Exercise instructions:
Look for the word "share". Copy every line of the listing where it occurs.

*** Opening Provided information ***

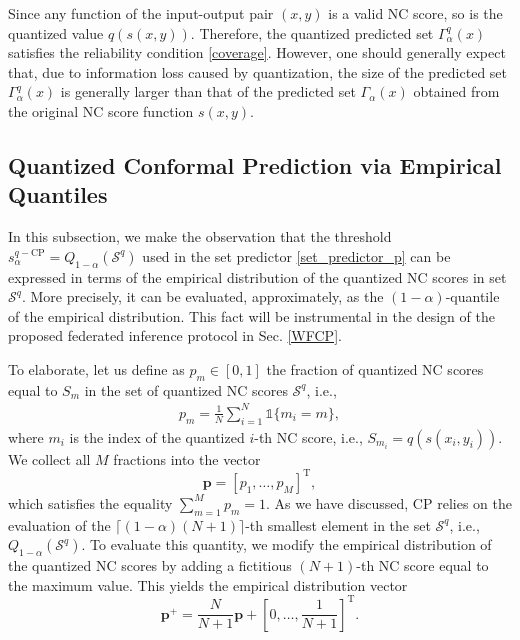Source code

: \documentclass[12pt, draftclsnofoot, onecolumn]{IEEEtran}
\begin{document}
Since any function of the input-output pair $(x,y)$ is a valid NC score, so is the quantized value $q(s(x,y))$. Therefore, the quantized predicted set $ \Gamma^q_{\alpha}(x)$ satisfies the reliability condition \eqref{coverage}.  However, one should generally expect that, due to information loss caused by quantization, the size of the predicted set $ \Gamma^q_{\alpha}(x)$ is generally larger than that of the predicted set $ \Gamma_{\alpha}(x)$ obtained from the original NC score function $s(x,y)$.

\subsection{Quantized Conformal Prediction via Empirical Quantiles}\label{quantile by distribution}
In this subsection, we make the observation that the threshold $s^{q-\text{CP}}_{\alpha} = Q_{1-\alpha}(\mathcal{S}^q)$ used in the set predictor \eqref{set_predictor_p} can be expressed in terms of the empirical distribution of the quantized NC scores in set $\mathcal{S}^q$. More precisely, it can be evaluated, approximately, as the $(1-\alpha)$-quantile of the empirical distribution. This fact will be instrumental in the design of the proposed federated inference protocol in Sec. \ref{WFCP}.

To elaborate, let us define as $p_m\in[0,1]$ the fraction of quantized NC scores equal to $S_m$ in the set of quantized NC scores $\mathcal{S}^q$, i.e.,
\begin{align}
    p_{m}=\frac{1}{N}\sum^{N}_{i=1}\mathds{1}\{m_{i}=m\},
\end{align}
where $m_i$ is the index of the quantized $i$-th NC score, i.e., $S_{m_i}=q(s(x_i,y_i))$. We collect all $M$ fractions into the vector
\begin{equation}\label{eq:boldp}
    \boldsymbol{p}=[p_1,\ldots,p_M]^{\mathrm{T}},
\end{equation}
which satisfies the equality  $\sum_{m=1}^M p_m=1$. As we have discussed, CP relies on the evaluation of the $\lceil(1-\alpha)(N+1)\rceil$-th smallest element in the set $\mathcal{S}^q$, i.e., $ Q_{1-\alpha}(\mathcal{S}^q)$. To evaluate this quantity, we modify the empirical distribution of the quantized NC scores by adding a fictitious $(N+1)$-th NC score equal to the maximum value. This yields the empirical distribution vector 
\begin{equation}\label{p+}
    \boldsymbol{p}^{+}=\frac{N}{N+1}\boldsymbol{p} + \left[0,\ldots,\frac{1}{N+1}\right]^{\mathrm{T}}.
\end{equation}
\end{document}
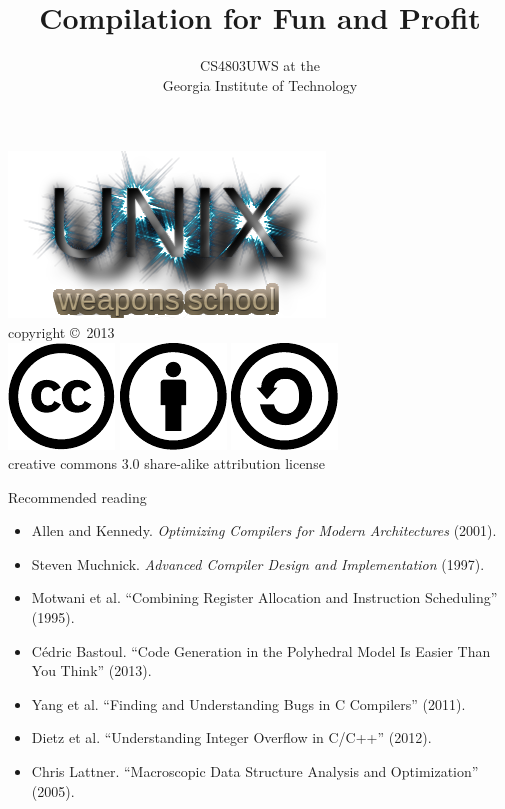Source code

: \documentclass[mathserif,xcolor={dvipsnames,table}]{beamer}
\title{\textbf{Compilation for Fun and Profit}}
\date{}
\author{CS4803UWS at the\\
Georgia Institute of Technology
}
\begin{document}
\begin{frame}
\titlepage
\begin{center}
\includegraphics[scale=0.33]{images/uws.png}\\
\vspace{.1in}
\tiny{copyright \copyright\ 2013}\\
\includegraphics[scale=.25]{images/cc-logo.pdf}
\includegraphics[scale=.25]{images/cc-new.pdf}
\includegraphics[scale=.25]{images/cc-share.pdf}\\
\tiny{creative commons 3.0 share-alike attribution license}
\end{center}
\end{frame}

\begin{frame}{Recommended reading}
\tiny{
\begin{itemize}
\item Allen and Kennedy. \textit{Optimizing Compilers for Modern Architectures} (2001).
\item Steven Muchnick. \textit{Advanced Compiler Design and Implementation} (1997).
\item Motwani et al. ``Combining Register Allocation and Instruction Scheduling'' (1995).
\item C\'{e}dric Bastoul. ``Code Generation in the Polyhedral Model Is Easier Than You Think'' (2013).
\item Yang et al. ``Finding and Understanding Bugs in C Compilers'' (2011).
\item Dietz et al. ``Understanding Integer Overflow in C/C++'' (2012).
\item Chris Lattner. ``Macroscopic Data Structure Analysis and Optimization'' (2005).
\end{itemize}
}
\end{frame}
\end{document}
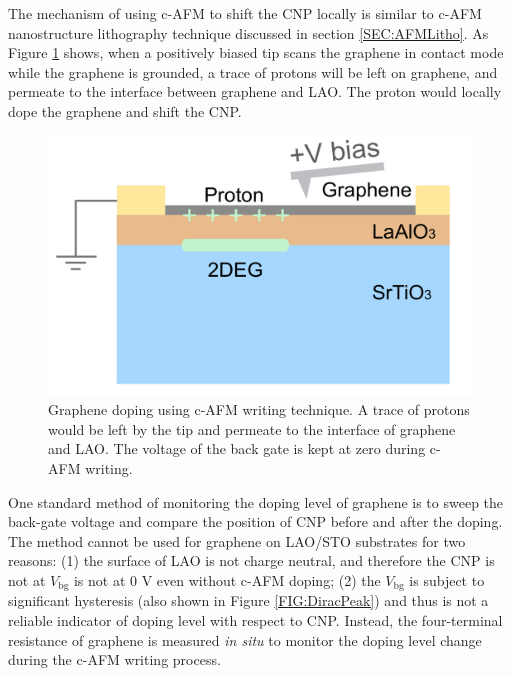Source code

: \documentclass[pdflatex, sectionletters, 12pt]{pittetd}    %
\begin{document}
The mechanism of using c-AFM to shift the CNP locally is similar to c-AFM nanostructure lithography technique discussed in section \ref{SEC:AFMLitho}. As Figure \ref{FIG:GrapheneAFM} shows, when a positively biased tip scans the graphene in contact mode while the graphene is grounded, a trace of protons will be left on graphene, and permeate\cite{hu2014proton} to the interface between graphene and LAO. The proton would locally dope the graphene and shift the CNP. 
\\

\begin{figure}[h!]
	\centering
	\includegraphics[width=.45\textwidth]{Drawing/GrapheneAFM.pdf}
	\caption{Graphene doping using c-AFM writing technique. A trace of protons would be left by the tip and permeate to the interface of graphene and LAO. The voltage of the back gate is kept at zero during c-AFM writing.}
	\label{FIG:GrapheneAFM}
\end{figure}

One standard method of monitoring the doping level of graphene is to sweep the back-gate voltage and compare the position of CNP before and after the doping. The method cannot be used for graphene on LAO/STO substrates for two reasons: (1) the surface of LAO is not charge neutral, and therefore the CNP is not at $V_\mathrm{bg}$ is not at 0 V even without c-AFM doping; (2) the $V_\mathrm{bg}$ is subject to significant hysteresis\cite{couto2011transport, jnawali2017room} (also shown in Figure \ref{FIG:DiracPeak}) and thus is not a reliable indicator of doping level with respect to CNP. Instead, the four-terminal resistance of graphene is measured \emph{in situ} to monitor the doping level change during the c-AFM writing process. 
\end{document}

*** Closing Provided information ***

Output for this exercise:
\includegraphics[scale=.25]{images/cc-share.pdf}\\
\tiny{creative commons 3.0 share-alike attribution license}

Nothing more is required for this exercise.